**Work item**
Your task is to reproduce exactly the lines from the line with "Latency | 32.16ms |" through the end of the records below.

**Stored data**
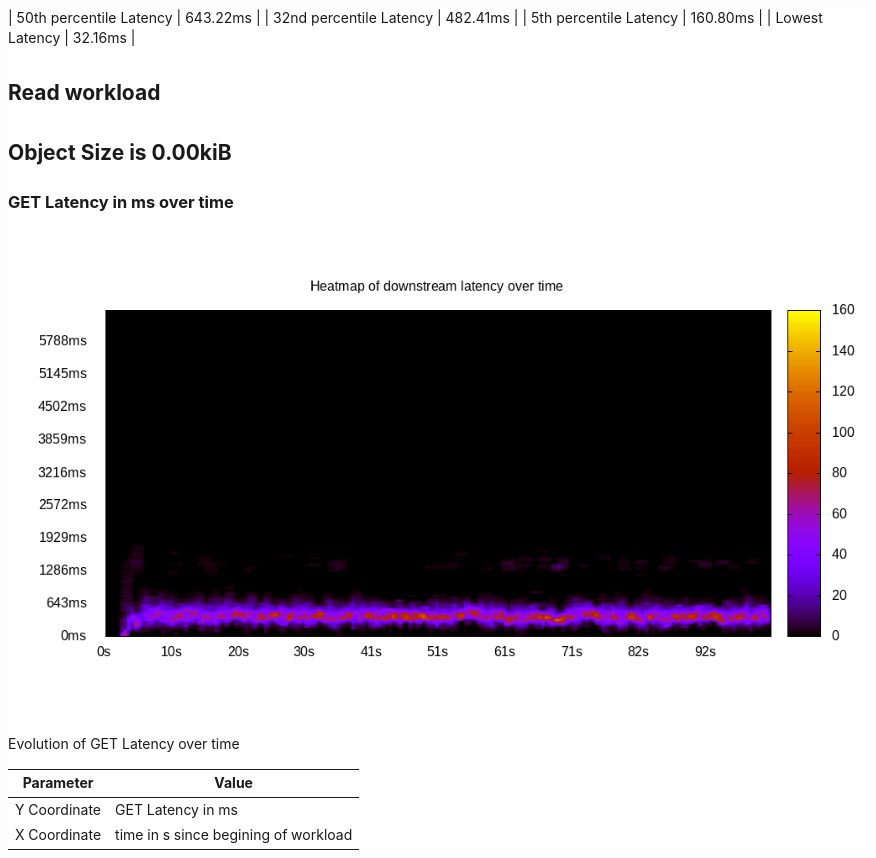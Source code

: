 | 50th percentile Latency | 643.22ms |
| 32nd percentile Latency | 482.41ms |
| 5th percentile Latency | 160.80ms |
| Lowest Latency | 32.16ms |


## Read workload




## Object Size is 0.00kiB



### GET Latency in ms over time

![over-time-heatmap-Latency-read-nClients=512-objectSize=0](evileye/over-time-heatmap-Latency-read-nClients=512-objectSize=0-down.png)

Evolution of GET Latency over time

| Parameter | Value |
| --- | --- |
| Y Coordinate | GET Latency in ms |
| X Coordinate | time in s since begining of workload |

**Written reply**
| Lowest Latency | 32.16ms |


## Read workload




## Object Size is 0.00kiB



### GET Latency in ms over time

![over-time-heatmap-Latency-read-nClients=512-objectSize=0](evileye/over-time-heatmap-Latency-read-nClients=512-objectSize=0-down.png)

Evolution of GET Latency over time

| Parameter | Value |
| --- | --- |
| Y Coordinate | GET Latency in ms |
| X Coordinate | time in s since begining of workload |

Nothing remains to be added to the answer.